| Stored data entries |
_ _ _ _

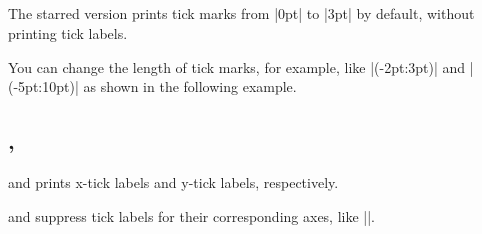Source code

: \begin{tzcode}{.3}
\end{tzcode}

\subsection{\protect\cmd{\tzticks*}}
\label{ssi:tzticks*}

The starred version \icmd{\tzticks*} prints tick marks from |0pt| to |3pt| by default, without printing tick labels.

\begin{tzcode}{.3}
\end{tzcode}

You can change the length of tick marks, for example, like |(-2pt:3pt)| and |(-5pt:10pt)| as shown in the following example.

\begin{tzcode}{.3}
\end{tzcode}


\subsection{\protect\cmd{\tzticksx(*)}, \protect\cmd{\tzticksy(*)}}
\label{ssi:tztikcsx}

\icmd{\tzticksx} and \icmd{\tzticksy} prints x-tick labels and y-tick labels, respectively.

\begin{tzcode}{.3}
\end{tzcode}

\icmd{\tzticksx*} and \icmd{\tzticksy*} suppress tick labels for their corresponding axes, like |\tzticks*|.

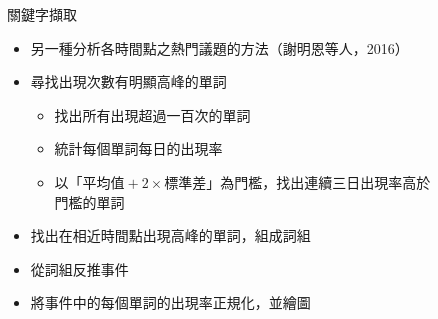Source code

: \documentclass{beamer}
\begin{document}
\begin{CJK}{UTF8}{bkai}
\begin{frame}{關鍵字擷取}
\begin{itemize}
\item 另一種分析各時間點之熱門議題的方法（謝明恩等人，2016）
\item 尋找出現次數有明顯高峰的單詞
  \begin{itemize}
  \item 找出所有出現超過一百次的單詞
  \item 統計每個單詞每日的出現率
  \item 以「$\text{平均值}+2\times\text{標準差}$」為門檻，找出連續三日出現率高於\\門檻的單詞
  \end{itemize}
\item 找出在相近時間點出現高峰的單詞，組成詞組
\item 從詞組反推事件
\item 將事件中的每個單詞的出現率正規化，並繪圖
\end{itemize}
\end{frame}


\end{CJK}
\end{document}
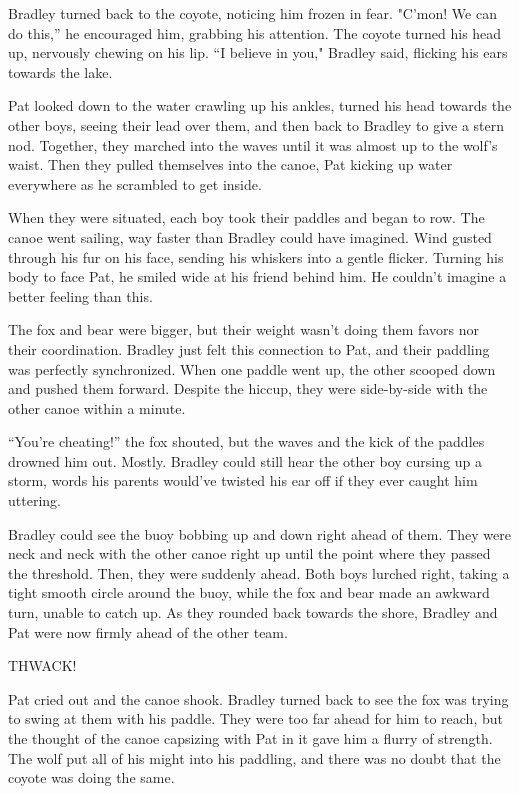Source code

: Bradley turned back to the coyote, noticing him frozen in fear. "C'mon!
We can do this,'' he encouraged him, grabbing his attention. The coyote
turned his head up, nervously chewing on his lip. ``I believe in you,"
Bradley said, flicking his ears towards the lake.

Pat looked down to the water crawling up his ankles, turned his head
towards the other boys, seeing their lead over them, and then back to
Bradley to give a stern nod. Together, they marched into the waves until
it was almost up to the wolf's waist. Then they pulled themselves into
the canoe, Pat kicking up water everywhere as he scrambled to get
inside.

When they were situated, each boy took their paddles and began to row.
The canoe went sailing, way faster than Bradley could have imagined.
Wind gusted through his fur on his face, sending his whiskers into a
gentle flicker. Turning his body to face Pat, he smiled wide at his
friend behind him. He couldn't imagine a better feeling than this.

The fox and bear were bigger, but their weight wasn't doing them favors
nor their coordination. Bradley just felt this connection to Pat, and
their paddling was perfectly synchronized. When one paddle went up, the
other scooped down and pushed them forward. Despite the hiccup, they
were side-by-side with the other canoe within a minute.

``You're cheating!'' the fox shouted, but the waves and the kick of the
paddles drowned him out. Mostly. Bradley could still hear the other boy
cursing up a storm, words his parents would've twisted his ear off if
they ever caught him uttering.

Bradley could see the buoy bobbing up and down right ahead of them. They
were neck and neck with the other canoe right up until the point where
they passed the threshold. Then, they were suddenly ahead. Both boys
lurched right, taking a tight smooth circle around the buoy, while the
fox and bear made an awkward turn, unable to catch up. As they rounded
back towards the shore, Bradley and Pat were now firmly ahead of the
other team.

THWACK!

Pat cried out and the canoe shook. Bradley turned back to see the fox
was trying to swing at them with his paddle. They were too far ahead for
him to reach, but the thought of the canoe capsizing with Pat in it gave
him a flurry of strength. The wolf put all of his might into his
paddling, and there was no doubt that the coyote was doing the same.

_ _ _ _

| Exercise requirements |
Please reproduce the lines from the line with "turned his head up, nervously" to the line with "towards the other", both ends included, exactly as they appear above.

| Reply |
turned his head up, nervously chewing on his lip. ``I believe in you,"
Bradley said, flicking his ears towards the lake.

Pat looked down to the water crawling up his ankles, turned his head
towards the other boys, seeing their lead over them, and then back to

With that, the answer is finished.